Crise politiqueLa Bosnie Herzégovine vote par temps de frictions ethniques
ATS
2.10.2022 - 07:54
Les Bosniens votent dimanche aux élections générales dans un pays en pleine crise politique. Il est déchiré par des divisions ethniques croissantes qui mettent en danger son intégrité.
02.10.2022, 07:54
02.10.2022, 08:54
ATS
Entre menaces sécessionnistes des Serbes orthodoxes, frustrations des Croates catholiques qui ne veulent plus cohabiter avec les Bosniaques musulmans et rêves «d'Etat citoyen» d'une grande partie de ces derniers, beaucoup craignent de nouvelles turbulences après le scrutin.
Le pays est divisé entre une entité serbe, la Republika Srpska (RS), et une fédération croato-musulmane, reliées par un faible pouvoir central souvent paralysé. Ce système est hérité des accords conclus en 1995 à Dayton (Etats-Unis) et qui ont mis fin à la guerre dans laquelle 100'000 personnes ont été tuées.
Les électeurs ont commencé à participer dimanche matin à un scrutin complexe pour désigner les trois membres de la présidence collégiale de la Bosnie, les députés du Parlement central et ceux des deux entités ainsi que, en Republika Srpska, la présidence.
Surenchère nationaliste
«Je n'espère rien, je vote car c'est la seule chose que je puisse faire en tant qu'individu», a déclaré à l'AFP une économiste de 57 ans en votant à Sarajevo.
Dans les trois communautés, des chefs qui occupent depuis longtemps le devant de la scène se livrent à la surenchère nationaliste pour se maintenir au pouvoir pendant que tous ceux qui le peuvent choisissent l'exil face à l'absence de perspectives tant politiques qu'économiques.
Un demi-million de personnes ont quitté le pays depuis le dernier recensement de 2013, quand il comptait 3,5 millions d'habitants, selon les estimations de l'Union pour un retour durable, une ONG locale.
Incompétence et népotisme
«On donne la priorité aux gens incompétents, enclins à la corruption au sein des partis qui ont instauré des relations de clientélisme», déplore Sara Djogic, étudiante en philosophie de 21 ans à Sarajevo-Est, qui fait partie de la RS. «Ils ne cessent de conduire vers l'abîme la Republika Srpska et toute la Bosnie-Herzégovine»
Le népotisme favorise le statu quo, jugent de nombreux observateurs.
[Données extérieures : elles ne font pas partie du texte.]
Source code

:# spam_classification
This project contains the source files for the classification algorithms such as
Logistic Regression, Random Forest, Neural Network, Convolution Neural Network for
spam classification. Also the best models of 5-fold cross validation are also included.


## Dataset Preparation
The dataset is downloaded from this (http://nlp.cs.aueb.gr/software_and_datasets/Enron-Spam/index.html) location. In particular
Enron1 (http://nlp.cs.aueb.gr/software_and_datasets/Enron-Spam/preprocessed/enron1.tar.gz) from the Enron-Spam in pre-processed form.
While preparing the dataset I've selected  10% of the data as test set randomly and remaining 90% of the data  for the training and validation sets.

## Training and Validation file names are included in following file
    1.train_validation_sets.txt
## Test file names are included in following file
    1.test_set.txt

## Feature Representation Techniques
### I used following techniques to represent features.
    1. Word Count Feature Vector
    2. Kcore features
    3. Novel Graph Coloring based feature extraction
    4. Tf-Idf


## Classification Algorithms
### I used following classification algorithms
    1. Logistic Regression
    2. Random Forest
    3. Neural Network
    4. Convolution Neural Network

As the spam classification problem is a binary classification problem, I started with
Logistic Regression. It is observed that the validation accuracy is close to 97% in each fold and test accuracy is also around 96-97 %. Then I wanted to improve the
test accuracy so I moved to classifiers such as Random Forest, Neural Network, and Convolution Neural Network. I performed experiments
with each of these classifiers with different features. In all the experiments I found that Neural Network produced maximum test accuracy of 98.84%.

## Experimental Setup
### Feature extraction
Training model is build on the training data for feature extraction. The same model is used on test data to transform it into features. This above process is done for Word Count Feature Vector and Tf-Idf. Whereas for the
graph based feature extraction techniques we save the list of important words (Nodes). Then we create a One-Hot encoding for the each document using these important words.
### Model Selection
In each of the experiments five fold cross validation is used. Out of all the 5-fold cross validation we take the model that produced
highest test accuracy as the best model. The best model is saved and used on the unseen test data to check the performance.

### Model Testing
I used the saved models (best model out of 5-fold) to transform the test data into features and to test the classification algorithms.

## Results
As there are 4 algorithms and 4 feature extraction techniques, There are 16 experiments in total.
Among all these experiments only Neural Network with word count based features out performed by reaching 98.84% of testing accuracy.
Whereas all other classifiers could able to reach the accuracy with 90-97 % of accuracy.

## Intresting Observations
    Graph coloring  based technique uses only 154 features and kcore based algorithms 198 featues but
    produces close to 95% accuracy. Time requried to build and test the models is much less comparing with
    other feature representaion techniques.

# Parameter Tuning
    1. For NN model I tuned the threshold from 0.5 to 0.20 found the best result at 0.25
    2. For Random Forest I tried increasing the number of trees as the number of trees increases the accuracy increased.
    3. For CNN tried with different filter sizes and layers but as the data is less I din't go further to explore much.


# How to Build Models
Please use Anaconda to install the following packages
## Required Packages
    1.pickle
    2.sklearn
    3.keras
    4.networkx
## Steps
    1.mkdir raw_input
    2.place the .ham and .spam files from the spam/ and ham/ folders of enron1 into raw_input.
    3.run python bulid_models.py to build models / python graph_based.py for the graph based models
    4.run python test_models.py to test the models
D'après l'analyste Zarko Papic, un million de personnes dépendent d'une façon ou d'une autre du secteur public (250'000 employés et leur familles) et constituent «un bassin d'électeurs pour les partis au pouvoir».
Milorad Dodik, l'indéboulonnable chef politique des Serbes de Bosnie et représentant serbe sortant de la présidence collégiale, brigue cette fois ci la présidence de la RS. Le nationaliste de 63 ans a multiplié ces derniers mois les menaces sécessionnistes qui lui ont valu des sanctions de Washington et de Londres, tout en répétant à l'envi que le Bosnie était un pays «raté».
Certains analystes parient sur une victoire de ce grand admirateur du président russe Vladimir Poutine même si sa principale rivale, Jelena Trivic, universitaire de 39 ans, assure le contraire. Elle aussi joue sur la corde nationaliste mais promet de pourfendre la kleptocratie instaurée selon elle par Milorad Dodik. «Notre vengeance s'exercera au moyen de la loi», a-t-elle affirmé.
Rhétorique incendiaire
Dans la communauté bosniaque, Bakir Izetbegovic, chef du principal parti, le SDA nationaliste, n'est pas en reste dans la rhétorique incendiaire pour briguer un troisième mandat au fauteuil musulman de la présidence tripartite.
Fils du premier président de la Bosnie indépendante, il fait face à un candidat soutenu par onze partis d'opposition. Denis Becirovic, professeur d'histoire de 46 ans, milite pour une Bosnie «pro-européenne et unie».
De leur côté, les Croates, qui ont menacé pendant des mois de boycotter le scrutin, sont mécontents de devoir partager une fédération avec les Bosniaques.
Changement de système
Tous les partis croates réclament une entité propre ou du moins une modification des règles électorales. Celles-ci permettent aux Bosniaques largement majoritaires démographiquement au sein de l'entité commune d'élire de fait le membre croate à la présidence collégiale.
Le co-président croate sortant, Zeljko Komsic, porte-drapeau d'un Etat «citoyen» considéré comme «illégitime» par une grande partie de sa communauté, affrontera Borjana Kristo, candidate du HDZ nationaliste. En cas de victoire du premier, certains craignent de nouveaux tumultes et blocages institutionnels.
Les bureaux ferment à 19h00 suisses. En l'absence de sondages sortie des urnes, des résultats préliminaires ne sont pas attendus avant tard dans la nuit.